Task statement: Repeat exactly the lines from the start of the entries below through the line containing "5 years old|717|". Omit the rest.

Exercise data:
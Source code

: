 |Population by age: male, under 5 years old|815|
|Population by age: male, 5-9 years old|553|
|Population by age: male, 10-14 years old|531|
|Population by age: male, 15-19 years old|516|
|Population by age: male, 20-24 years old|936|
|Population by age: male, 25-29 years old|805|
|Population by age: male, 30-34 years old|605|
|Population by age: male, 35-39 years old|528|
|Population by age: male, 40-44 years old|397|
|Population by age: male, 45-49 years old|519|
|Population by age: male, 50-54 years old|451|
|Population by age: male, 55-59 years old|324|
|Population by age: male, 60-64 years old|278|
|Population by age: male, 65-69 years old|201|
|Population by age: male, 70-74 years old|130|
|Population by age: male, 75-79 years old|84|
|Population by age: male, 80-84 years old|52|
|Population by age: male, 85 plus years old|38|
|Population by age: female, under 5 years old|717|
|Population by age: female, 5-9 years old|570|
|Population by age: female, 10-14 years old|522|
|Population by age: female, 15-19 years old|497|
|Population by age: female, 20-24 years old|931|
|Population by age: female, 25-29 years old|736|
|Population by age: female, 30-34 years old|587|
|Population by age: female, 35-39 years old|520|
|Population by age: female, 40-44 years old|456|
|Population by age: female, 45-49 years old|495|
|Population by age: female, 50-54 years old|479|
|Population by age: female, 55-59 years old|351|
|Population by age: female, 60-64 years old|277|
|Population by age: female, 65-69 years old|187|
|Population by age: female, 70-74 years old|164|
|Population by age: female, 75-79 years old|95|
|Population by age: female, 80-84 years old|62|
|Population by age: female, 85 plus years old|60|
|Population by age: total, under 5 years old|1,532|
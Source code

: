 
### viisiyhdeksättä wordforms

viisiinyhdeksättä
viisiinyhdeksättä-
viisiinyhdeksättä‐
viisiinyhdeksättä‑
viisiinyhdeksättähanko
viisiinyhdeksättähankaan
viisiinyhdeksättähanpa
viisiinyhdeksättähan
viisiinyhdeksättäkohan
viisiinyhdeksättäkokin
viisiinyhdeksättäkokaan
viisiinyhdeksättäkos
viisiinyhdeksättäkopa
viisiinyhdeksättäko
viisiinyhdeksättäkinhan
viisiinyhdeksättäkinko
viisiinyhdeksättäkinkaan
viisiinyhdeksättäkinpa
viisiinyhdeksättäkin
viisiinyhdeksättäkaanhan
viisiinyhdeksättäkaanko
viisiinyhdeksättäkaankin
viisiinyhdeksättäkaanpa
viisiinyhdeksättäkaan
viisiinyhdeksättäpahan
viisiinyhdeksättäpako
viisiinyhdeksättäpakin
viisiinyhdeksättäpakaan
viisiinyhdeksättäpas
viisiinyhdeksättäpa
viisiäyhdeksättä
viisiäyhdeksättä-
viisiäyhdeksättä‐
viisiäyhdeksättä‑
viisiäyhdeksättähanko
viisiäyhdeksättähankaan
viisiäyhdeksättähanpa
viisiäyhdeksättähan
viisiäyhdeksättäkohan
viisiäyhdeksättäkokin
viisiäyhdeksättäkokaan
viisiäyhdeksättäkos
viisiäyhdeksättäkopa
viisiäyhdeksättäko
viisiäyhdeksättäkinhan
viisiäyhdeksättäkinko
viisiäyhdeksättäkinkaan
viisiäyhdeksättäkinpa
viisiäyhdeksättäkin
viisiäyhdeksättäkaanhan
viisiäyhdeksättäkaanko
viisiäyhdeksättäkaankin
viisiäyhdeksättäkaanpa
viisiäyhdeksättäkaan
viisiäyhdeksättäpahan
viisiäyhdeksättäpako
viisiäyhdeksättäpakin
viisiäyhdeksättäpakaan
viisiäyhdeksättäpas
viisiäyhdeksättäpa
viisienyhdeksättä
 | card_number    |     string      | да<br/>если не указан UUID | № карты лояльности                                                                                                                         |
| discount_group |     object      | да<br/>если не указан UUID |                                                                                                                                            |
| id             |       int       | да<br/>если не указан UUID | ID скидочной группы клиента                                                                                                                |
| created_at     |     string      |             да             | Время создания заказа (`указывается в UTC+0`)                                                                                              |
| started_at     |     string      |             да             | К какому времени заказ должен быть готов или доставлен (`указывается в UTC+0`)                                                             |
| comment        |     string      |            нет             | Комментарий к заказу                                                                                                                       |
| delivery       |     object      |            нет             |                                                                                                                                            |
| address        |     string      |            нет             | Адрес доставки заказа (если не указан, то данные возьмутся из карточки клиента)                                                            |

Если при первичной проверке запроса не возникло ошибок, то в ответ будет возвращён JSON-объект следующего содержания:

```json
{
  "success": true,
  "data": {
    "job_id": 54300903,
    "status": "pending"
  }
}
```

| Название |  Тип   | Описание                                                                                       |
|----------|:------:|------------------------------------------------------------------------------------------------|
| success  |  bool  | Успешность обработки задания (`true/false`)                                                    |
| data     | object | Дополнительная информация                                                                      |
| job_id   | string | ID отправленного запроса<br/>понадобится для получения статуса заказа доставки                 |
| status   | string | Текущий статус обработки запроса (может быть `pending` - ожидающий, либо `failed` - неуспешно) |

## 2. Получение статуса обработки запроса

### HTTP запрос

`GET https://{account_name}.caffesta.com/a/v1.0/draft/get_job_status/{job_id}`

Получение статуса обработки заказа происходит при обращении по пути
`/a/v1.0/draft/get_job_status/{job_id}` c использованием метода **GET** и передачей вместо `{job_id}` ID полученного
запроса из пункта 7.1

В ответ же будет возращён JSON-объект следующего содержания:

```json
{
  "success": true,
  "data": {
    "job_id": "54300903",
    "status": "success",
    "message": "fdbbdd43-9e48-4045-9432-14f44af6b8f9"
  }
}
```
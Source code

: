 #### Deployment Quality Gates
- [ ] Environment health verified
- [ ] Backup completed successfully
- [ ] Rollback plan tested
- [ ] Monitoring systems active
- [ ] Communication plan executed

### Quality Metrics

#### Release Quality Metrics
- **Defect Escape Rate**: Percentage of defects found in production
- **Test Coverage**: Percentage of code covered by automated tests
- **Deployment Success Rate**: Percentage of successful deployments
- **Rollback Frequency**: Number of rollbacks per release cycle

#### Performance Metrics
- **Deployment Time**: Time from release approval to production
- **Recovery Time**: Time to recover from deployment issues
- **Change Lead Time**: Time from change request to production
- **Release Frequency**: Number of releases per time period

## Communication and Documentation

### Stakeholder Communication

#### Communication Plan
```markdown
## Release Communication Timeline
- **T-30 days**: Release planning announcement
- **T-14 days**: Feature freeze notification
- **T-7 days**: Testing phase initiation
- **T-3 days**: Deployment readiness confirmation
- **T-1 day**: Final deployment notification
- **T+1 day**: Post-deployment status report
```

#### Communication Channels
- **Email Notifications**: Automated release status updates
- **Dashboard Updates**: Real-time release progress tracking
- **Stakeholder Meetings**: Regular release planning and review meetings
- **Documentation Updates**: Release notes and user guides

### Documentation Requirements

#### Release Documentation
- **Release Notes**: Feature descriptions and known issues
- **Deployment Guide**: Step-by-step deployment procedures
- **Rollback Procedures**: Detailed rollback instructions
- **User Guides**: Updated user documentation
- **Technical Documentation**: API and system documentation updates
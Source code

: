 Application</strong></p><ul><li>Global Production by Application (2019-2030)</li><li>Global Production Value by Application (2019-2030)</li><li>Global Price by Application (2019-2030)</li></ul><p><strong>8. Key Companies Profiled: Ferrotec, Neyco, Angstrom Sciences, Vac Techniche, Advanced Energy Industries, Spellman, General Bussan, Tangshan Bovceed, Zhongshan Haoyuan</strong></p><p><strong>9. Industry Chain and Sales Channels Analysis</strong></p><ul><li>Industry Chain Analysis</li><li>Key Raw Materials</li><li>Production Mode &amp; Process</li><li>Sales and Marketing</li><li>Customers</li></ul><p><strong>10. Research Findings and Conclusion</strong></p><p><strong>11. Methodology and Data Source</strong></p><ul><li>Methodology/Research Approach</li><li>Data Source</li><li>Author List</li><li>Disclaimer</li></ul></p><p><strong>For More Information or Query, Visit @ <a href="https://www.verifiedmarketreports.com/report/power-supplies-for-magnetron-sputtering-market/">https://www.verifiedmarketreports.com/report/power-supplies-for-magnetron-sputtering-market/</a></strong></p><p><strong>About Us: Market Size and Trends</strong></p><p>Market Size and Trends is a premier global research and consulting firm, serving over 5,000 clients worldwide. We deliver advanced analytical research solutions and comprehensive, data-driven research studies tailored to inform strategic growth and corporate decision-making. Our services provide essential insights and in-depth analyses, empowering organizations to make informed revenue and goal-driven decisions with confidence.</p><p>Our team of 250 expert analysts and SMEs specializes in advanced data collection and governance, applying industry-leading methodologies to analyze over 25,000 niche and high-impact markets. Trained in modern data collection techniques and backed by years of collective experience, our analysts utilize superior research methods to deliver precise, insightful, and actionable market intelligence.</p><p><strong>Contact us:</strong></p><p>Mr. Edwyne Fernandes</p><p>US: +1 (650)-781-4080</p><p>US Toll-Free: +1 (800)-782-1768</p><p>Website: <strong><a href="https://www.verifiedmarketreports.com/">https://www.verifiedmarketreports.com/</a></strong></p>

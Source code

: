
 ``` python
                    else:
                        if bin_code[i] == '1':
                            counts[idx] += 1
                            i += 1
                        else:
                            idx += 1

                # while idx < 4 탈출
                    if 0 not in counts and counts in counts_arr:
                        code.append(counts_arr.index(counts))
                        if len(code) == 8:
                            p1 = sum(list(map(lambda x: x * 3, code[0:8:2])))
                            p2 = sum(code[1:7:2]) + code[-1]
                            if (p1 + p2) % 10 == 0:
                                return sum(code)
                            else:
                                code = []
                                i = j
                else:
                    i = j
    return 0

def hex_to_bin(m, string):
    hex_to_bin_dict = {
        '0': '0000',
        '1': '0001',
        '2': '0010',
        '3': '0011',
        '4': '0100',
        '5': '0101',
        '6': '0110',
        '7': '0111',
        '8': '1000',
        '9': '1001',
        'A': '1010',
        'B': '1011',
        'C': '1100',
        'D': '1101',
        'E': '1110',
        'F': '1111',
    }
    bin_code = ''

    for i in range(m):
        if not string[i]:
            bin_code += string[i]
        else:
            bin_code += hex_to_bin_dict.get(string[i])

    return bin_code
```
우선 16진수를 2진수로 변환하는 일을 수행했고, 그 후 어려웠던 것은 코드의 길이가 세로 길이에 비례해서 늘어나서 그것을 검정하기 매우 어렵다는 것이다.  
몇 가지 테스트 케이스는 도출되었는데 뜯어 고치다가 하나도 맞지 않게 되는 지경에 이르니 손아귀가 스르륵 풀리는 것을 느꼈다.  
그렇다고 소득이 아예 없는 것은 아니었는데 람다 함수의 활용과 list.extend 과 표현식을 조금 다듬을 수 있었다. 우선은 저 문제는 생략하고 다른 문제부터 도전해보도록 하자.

Reply to the exercise:
Source code

: |Population by age: male, under 5 years old|815|
|Population by age: male, 5-9 years old|553|
|Population by age: male, 10-14 years old|531|
|Population by age: male, 15-19 years old|516|
|Population by age: male, 20-24 years old|936|
|Population by age: male, 25-29 years old|805|
|Population by age: male, 30-34 years old|605|
|Population by age: male, 35-39 years old|528|
|Population by age: male, 40-44 years old|397|
|Population by age: male, 45-49 years old|519|
|Population by age: male, 50-54 years old|451|
|Population by age: male, 55-59 years old|324|
|Population by age: male, 60-64 years old|278|
|Population by age: male, 65-69 years old|201|
|Population by age: male, 70-74 years old|130|
|Population by age: male, 75-79 years old|84|
|Population by age: male, 80-84 years old|52|
|Population by age: male, 85 plus years old|38|
|Population by age: female, under 5 years old|717|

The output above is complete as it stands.